Problem details → The full set of entries below needs to be written out exactly.

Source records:
=== Section Start ===

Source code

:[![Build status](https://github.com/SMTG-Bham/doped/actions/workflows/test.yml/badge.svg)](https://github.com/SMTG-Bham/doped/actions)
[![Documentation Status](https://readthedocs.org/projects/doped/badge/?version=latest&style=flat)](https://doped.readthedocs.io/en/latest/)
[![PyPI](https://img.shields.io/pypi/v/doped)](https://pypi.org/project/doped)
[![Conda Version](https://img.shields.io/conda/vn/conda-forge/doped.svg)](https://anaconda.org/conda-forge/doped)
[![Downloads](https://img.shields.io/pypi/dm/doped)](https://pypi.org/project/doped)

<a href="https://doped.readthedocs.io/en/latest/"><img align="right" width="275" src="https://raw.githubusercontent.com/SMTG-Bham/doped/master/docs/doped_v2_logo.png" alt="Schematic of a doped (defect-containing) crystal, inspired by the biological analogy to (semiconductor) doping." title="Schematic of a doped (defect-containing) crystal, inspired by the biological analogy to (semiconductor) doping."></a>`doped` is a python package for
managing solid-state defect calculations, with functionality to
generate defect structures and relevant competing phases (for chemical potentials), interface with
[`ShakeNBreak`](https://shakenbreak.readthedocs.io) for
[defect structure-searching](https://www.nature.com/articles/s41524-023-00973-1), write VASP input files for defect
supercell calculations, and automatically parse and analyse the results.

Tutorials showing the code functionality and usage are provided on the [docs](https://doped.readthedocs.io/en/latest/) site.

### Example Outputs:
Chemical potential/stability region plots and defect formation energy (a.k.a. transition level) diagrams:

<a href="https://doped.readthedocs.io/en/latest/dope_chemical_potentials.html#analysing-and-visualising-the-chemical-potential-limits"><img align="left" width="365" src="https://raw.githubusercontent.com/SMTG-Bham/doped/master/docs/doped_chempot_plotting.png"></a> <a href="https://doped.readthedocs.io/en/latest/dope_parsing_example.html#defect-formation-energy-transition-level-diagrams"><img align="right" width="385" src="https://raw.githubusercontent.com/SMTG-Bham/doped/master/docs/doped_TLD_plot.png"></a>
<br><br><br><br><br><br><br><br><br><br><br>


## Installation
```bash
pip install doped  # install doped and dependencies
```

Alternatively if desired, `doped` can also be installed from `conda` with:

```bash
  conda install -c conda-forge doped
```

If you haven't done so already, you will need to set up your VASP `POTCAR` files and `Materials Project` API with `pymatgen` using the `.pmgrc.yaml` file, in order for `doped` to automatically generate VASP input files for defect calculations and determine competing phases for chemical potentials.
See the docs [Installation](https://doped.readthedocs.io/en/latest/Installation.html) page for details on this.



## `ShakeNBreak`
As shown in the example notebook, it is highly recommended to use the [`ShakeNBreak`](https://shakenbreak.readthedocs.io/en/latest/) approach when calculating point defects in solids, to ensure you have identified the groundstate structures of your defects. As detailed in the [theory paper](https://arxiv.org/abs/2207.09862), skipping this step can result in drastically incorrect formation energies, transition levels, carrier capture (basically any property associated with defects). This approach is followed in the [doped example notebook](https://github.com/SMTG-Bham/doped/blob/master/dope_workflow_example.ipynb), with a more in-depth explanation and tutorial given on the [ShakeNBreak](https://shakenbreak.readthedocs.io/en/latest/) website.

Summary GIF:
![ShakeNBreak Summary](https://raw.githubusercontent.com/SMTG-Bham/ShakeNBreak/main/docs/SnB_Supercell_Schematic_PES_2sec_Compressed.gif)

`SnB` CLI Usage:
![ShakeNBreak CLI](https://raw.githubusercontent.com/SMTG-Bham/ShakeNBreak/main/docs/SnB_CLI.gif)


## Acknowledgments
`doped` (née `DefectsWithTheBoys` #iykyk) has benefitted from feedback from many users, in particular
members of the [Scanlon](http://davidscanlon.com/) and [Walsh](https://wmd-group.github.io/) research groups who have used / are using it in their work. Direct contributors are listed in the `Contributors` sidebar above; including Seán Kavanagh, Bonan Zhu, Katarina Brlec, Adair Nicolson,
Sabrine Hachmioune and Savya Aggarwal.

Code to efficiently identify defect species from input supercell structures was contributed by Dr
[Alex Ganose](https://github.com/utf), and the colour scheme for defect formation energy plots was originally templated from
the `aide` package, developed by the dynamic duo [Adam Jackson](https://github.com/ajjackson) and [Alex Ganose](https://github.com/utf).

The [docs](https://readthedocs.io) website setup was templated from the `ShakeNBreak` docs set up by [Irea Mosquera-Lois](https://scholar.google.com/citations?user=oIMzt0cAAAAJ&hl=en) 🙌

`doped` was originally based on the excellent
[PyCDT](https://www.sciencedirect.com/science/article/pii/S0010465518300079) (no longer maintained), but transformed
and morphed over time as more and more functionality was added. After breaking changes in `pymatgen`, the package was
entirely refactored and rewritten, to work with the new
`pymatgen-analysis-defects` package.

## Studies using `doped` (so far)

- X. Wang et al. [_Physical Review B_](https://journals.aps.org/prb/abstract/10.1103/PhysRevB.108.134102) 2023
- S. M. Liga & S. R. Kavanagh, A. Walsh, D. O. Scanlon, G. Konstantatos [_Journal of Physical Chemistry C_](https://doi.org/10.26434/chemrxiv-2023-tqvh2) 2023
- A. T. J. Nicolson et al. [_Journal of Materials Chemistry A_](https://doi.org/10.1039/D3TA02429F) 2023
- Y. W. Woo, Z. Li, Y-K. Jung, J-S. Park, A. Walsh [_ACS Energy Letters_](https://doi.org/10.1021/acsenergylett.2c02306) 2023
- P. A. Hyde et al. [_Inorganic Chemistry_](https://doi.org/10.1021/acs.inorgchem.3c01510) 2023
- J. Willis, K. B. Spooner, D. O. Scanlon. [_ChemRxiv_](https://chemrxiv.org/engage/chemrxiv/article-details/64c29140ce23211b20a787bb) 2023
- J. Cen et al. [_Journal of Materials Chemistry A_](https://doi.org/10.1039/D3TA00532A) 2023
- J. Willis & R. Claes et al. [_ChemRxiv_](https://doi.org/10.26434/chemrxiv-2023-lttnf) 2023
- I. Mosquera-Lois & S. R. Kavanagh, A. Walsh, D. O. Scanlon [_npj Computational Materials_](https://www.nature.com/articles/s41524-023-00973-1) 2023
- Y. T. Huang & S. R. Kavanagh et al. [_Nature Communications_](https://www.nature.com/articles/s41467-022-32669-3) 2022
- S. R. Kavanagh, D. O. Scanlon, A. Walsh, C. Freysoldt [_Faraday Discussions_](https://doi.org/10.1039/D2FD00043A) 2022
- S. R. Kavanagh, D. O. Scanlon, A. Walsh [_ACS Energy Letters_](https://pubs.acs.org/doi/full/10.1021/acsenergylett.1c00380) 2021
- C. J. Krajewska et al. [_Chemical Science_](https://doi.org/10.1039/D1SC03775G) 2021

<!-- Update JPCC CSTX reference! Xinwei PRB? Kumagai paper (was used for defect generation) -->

=== Section End ===

Written answer →
Source code

:[![Build status](https://github.com/SMTG-Bham/doped/actions/workflows/test.yml/badge.svg)](https://github.com/SMTG-Bham/doped/actions)
[![Documentation Status](https://readthedocs.org/projects/doped/badge/?version=latest&style=flat)](https://doped.readthedocs.io/en/latest/)
[![PyPI](https://img.shields.io/pypi/v/doped)](https://pypi.org/project/doped)
[![Conda Version](https://img.shields.io/conda/vn/conda-forge/doped.svg)](https://anaconda.org/conda-forge/doped)
[![Downloads](https://img.shields.io/pypi/dm/doped)](https://pypi.org/project/doped)

<a href="https://doped.readthedocs.io/en/latest/"><img align="right" width="275" src="https://raw.githubusercontent.com/SMTG-Bham/doped/master/docs/doped_v2_logo.png" alt="Schematic of a doped (defect-containing) crystal, inspired by the biological analogy to (semiconductor) doping." title="Schematic of a doped (defect-containing) crystal, inspired by the biological analogy to (semiconductor) doping."></a>`doped` is a python package for
managing solid-state defect calculations, with functionality to
generate defect structures and relevant competing phases (for chemical potentials), interface with
[`ShakeNBreak`](https://shakenbreak.readthedocs.io) for
[defect structure-searching](https://www.nature.com/articles/s41524-023-00973-1), write VASP input files for defect
supercell calculations, and automatically parse and analyse the results.

Tutorials showing the code functionality and usage are provided on the [docs](https://doped.readthedocs.io/en/latest/) site.

### Example Outputs:
Chemical potential/stability region plots and defect formation energy (a.k.a. transition level) diagrams:

<a href="https://doped.readthedocs.io/en/latest/dope_chemical_potentials.html#analysing-and-visualising-the-chemical-potential-limits"><img align="left" width="365" src="https://raw.githubusercontent.com/SMTG-Bham/doped/master/docs/doped_chempot_plotting.png"></a> <a href="https://doped.readthedocs.io/en/latest/dope_parsing_example.html#defect-formation-energy-transition-level-diagrams"><img align="right" width="385" src="https://raw.githubusercontent.com/SMTG-Bham/doped/master/docs/doped_TLD_plot.png"></a>
<br><br><br><br><br><br><br><br><br><br><br>


## Installation
```bash
pip install doped  # install doped and dependencies
```

Alternatively if desired, `doped` can also be installed from `conda` with:

```bash
  conda install -c conda-forge doped
```

If you haven't done so already, you will need to set up your VASP `POTCAR` files and `Materials Project` API with `pymatgen` using the `.pmgrc.yaml` file, in order for `doped` to automatically generate VASP input files for defect calculations and determine competing phases for chemical potentials.
See the docs [Installation](https://doped.readthedocs.io/en/latest/Installation.html) page for details on this.



## `ShakeNBreak`
As shown in the example notebook, it is highly recommended to use the [`ShakeNBreak`](https://shakenbreak.readthedocs.io/en/latest/) approach when calculating point defects in solids, to ensure you have identified the groundstate structures of your defects. As detailed in the [theory paper](https://arxiv.org/abs/2207.09862), skipping this step can result in drastically incorrect formation energies, transition levels, carrier capture (basically any property associated with defects). This approach is followed in the [doped example notebook](https://github.com/SMTG-Bham/doped/blob/master/dope_workflow_example.ipynb), with a more in-depth explanation and tutorial given on the [ShakeNBreak](https://shakenbreak.readthedocs.io/en/latest/) website.

Summary GIF:
![ShakeNBreak Summary](https://raw.githubusercontent.com/SMTG-Bham/ShakeNBreak/main/docs/SnB_Supercell_Schematic_PES_2sec_Compressed.gif)

`SnB` CLI Usage:
![ShakeNBreak CLI](https://raw.githubusercontent.com/SMTG-Bham/ShakeNBreak/main/docs/SnB_CLI.gif)


## Acknowledgments
`doped` (née `DefectsWithTheBoys` #iykyk) has benefitted from feedback from many users, in particular
members of the [Scanlon](http://davidscanlon.com/) and [Walsh](https://wmd-group.github.io/) research groups who have used / are using it in their work. Direct contributors are listed in the `Contributors` sidebar above; including Seán Kavanagh, Bonan Zhu, Katarina Brlec, Adair Nicolson,
Sabrine Hachmioune and Savya Aggarwal.

Code to efficiently identify defect species from input supercell structures was contributed by Dr
[Alex Ganose](https://github.com/utf), and the colour scheme for defect formation energy plots was originally templated from
the `aide` package, developed by the dynamic duo [Adam Jackson](https://github.com/ajjackson) and [Alex Ganose](https://github.com/utf).

The [docs](https://readthedocs.io) website setup was templated from the `ShakeNBreak` docs set up by [Irea Mosquera-Lois](https://scholar.google.com/citations?user=oIMzt0cAAAAJ&hl=en) 🙌

`doped` was originally based on the excellent
[PyCDT](https://www.sciencedirect.com/science/article/pii/S0010465518300079) (no longer maintained), but transformed
and morphed over time as more and more functionality was added. After breaking changes in `pymatgen`, the package was
entirely refactored and rewritten, to work with the new
`pymatgen-analysis-defects` package.

## Studies using `doped` (so far)

- X. Wang et al. [_Physical Review B_](https://journals.aps.org/prb/abstract/10.1103/PhysRevB.108.134102) 2023
- S. M. Liga & S. R. Kavanagh, A. Walsh, D. O. Scanlon, G. Konstantatos [_Journal of Physical Chemistry C_](https://doi.org/10.26434/chemrxiv-2023-tqvh2) 2023
- A. T. J. Nicolson et al. [_Journal of Materials Chemistry A_](https://doi.org/10.1039/D3TA02429F) 2023
- Y. W. Woo, Z. Li, Y-K. Jung, J-S. Park, A. Walsh [_ACS Energy Letters_](https://doi.org/10.1021/acsenergylett.2c02306) 2023
- P. A. Hyde et al. [_Inorganic Chemistry_](https://doi.org/10.1021/acs.inorgchem.3c01510) 2023
- J. Willis, K. B. Spooner, D. O. Scanlon. [_ChemRxiv_](https://chemrxiv.org/engage/chemrxiv/article-details/64c29140ce23211b20a787bb) 2023
- J. Cen et al. [_Journal of Materials Chemistry A_](https://doi.org/10.1039/D3TA00532A) 2023
- J. Willis & R. Claes et al. [_ChemRxiv_](https://doi.org/10.26434/chemrxiv-2023-lttnf) 2023
- I. Mosquera-Lois & S. R. Kavanagh, A. Walsh, D. O. Scanlon [_npj Computational Materials_](https://www.nature.com/articles/s41524-023-00973-1) 2023
- Y. T. Huang & S. R. Kavanagh et al. [_Nature Communications_](https://www.nature.com/articles/s41467-022-32669-3) 2022
- S. R. Kavanagh, D. O. Scanlon, A. Walsh, C. Freysoldt [_Faraday Discussions_](https://doi.org/10.1039/D2FD00043A) 2022
- S. R. Kavanagh, D. O. Scanlon, A. Walsh [_ACS Energy Letters_](https://pubs.acs.org/doi/full/10.1021/acsenergylett.1c00380) 2021
- C. J. Krajewska et al. [_Chemical Science_](https://doi.org/10.1039/D1SC03775G) 2021

<!-- Update JPCC CSTX reference! Xinwei PRB? Kumagai paper (was used for defect generation) -->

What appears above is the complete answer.